* WHAT TO PRODUCE *
A stretch of the entries below is to be set down exactly, running from the line with "(often a crash)." through the line with "sometimes more efficient).", both included, and no other line.

Plain-text document sources

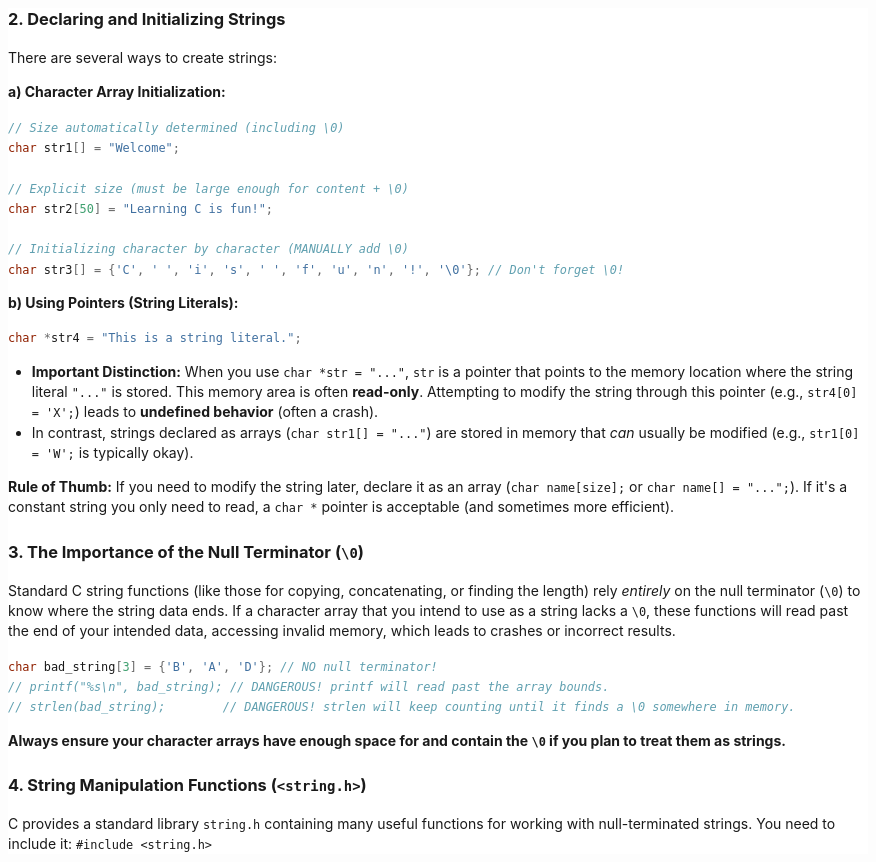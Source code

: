 ### 2. Declaring and Initializing Strings

There are several ways to create strings:

**a) Character Array Initialization:**

```c
// Size automatically determined (including \0)
char str1[] = "Welcome";

// Explicit size (must be large enough for content + \0)
char str2[50] = "Learning C is fun!";

// Initializing character by character (MANUALLY add \0)
char str3[] = {'C', ' ', 'i', 's', ' ', 'f', 'u', 'n', '!', '\0'}; // Don't forget \0!
```

**b) Using Pointers (String Literals):**

```c
char *str4 = "This is a string literal.";
```

*   **Important Distinction:** When you use `char *str = "..."`, `str` is a pointer that points to the memory location where the string literal `"..."` is stored. This memory area is often **read-only**. Attempting to modify the string through this pointer (e.g., `str4[0] = 'X';`) leads to **undefined behavior** (often a crash).
*   In contrast, strings declared as arrays (`char str1[] = "..."`) are stored in memory that *can* usually be modified (e.g., `str1[0] = 'W';` is typically okay).

**Rule of Thumb:** If you need to modify the string later, declare it as an array (`char name[size];` or `char name[] = "...";`). If it's a constant string you only need to read, a `char *` pointer is acceptable (and sometimes more efficient).

### 3. The Importance of the Null Terminator (`\0`)

Standard C string functions (like those for copying, concatenating, or finding the length) rely *entirely* on the null terminator (`\0`) to know where the string data ends. If a character array that you intend to use as a string lacks a `\0`, these functions will read past the end of your intended data, accessing invalid memory, which leads to crashes or incorrect results.

```c
char bad_string[3] = {'B', 'A', 'D'}; // NO null terminator!
// printf("%s\n", bad_string); // DANGEROUS! printf will read past the array bounds.
// strlen(bad_string);        // DANGEROUS! strlen will keep counting until it finds a \0 somewhere in memory.
```

**Always ensure your character arrays have enough space for and contain the `\0` if you plan to treat them as strings.**

### 4. String Manipulation Functions (`<string.h>`)

C provides a standard library `string.h` containing many useful functions for working with null-terminated strings. You need to include it: `#include <string.h>`
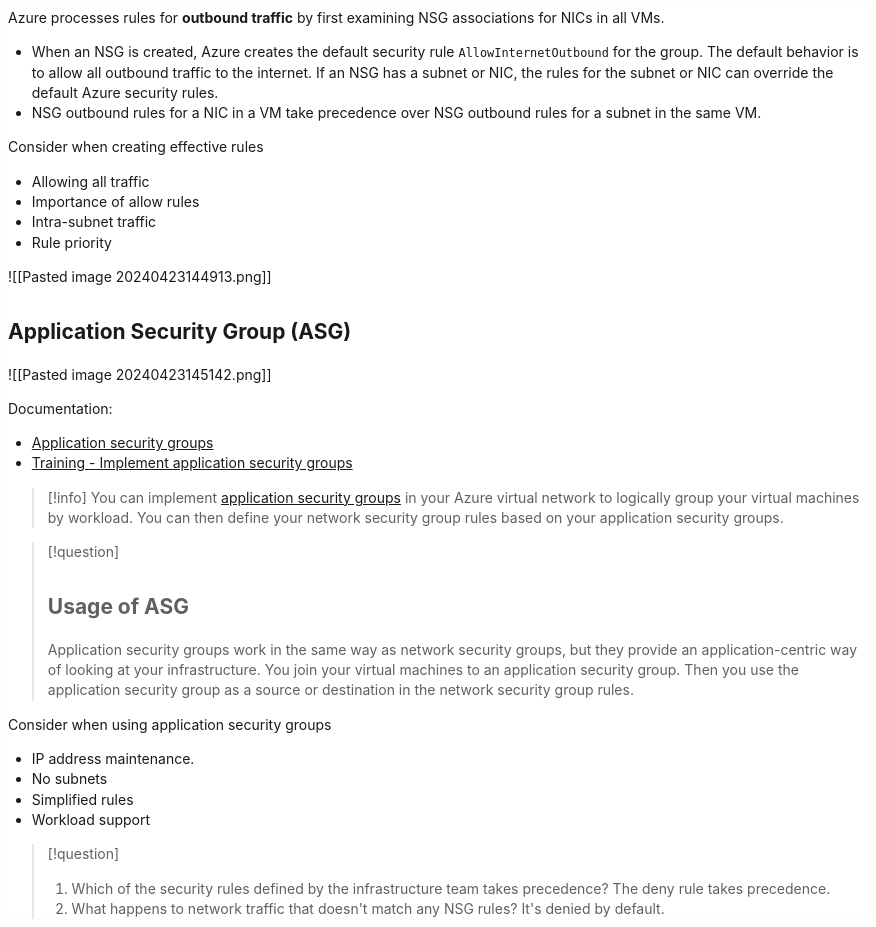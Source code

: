 Azure processes rules for **outbound traffic** by first examining NSG associations for NICs in all VMs.

- When an NSG is created, Azure creates the default security rule `AllowInternetOutbound` for the group. The default behavior is to allow all outbound traffic to the internet. If an NSG has a subnet or NIC, the rules for the subnet or NIC can override the default Azure security rules.
- NSG outbound rules for a NIC in a VM take precedence over NSG outbound rules for a subnet in the same VM.

Consider when creating effective rules

- Allowing all traffic
- Importance of allow rules
- Intra-subnet traffic
- Rule priority

![[Pasted image 20240423144913.png]]

## Application Security Group (ASG)

![[Pasted image 20240423145142.png]]

Documentation:

- [Application security groups](https://learn.microsoft.com/en-us/azure/virtual-network/application-security-groups)
- [Training - Implement application security groups](https://learn.microsoft.com/en-us/training/modules/configure-network-security-groups/6-implement-asgs)

>[!info]
>You can implement [application security groups](https://learn.microsoft.com/en-us/azure/virtual-network/application-security-groups) in your Azure virtual network to logically group your virtual machines by workload. You can then define your network security group rules based on your application security groups.

>[!question]
><h2>Usage of ASG</h2>
>
>Application security groups work in the same way as network security groups, but they provide an application-centric way of looking at your infrastructure. You join your virtual machines to an application security group. Then you use the application security group as a source or destination in the network security group rules.

Consider when using application security groups

- IP address maintenance.
- No subnets
- Simplified rules
- Workload support

>[!question]
>1. Which of the security rules defined by the infrastructure team takes precedence? The deny rule takes precedence.
>2. What happens to network traffic that doesn't match any NSG rules?  It's denied by default.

* RESULT FOR THIS TASK *
*   **Important Distinction:** When you use `char *str = "..."`, `str` is a pointer that points to the memory location where the string literal `"..."` is stored. This memory area is often **read-only**. Attempting to modify the string through this pointer (e.g., `str4[0] = 'X';`) leads to **undefined behavior** (often a crash).
*   In contrast, strings declared as arrays (`char str1[] = "..."`) are stored in memory that *can* usually be modified (e.g., `str1[0] = 'W';` is typically okay).

**Rule of Thumb:** If you need to modify the string later, declare it as an array (`char name[size];` or `char name[] = "...";`). If it's a constant string you only need to read, a `char *` pointer is acceptable (and sometimes more efficient).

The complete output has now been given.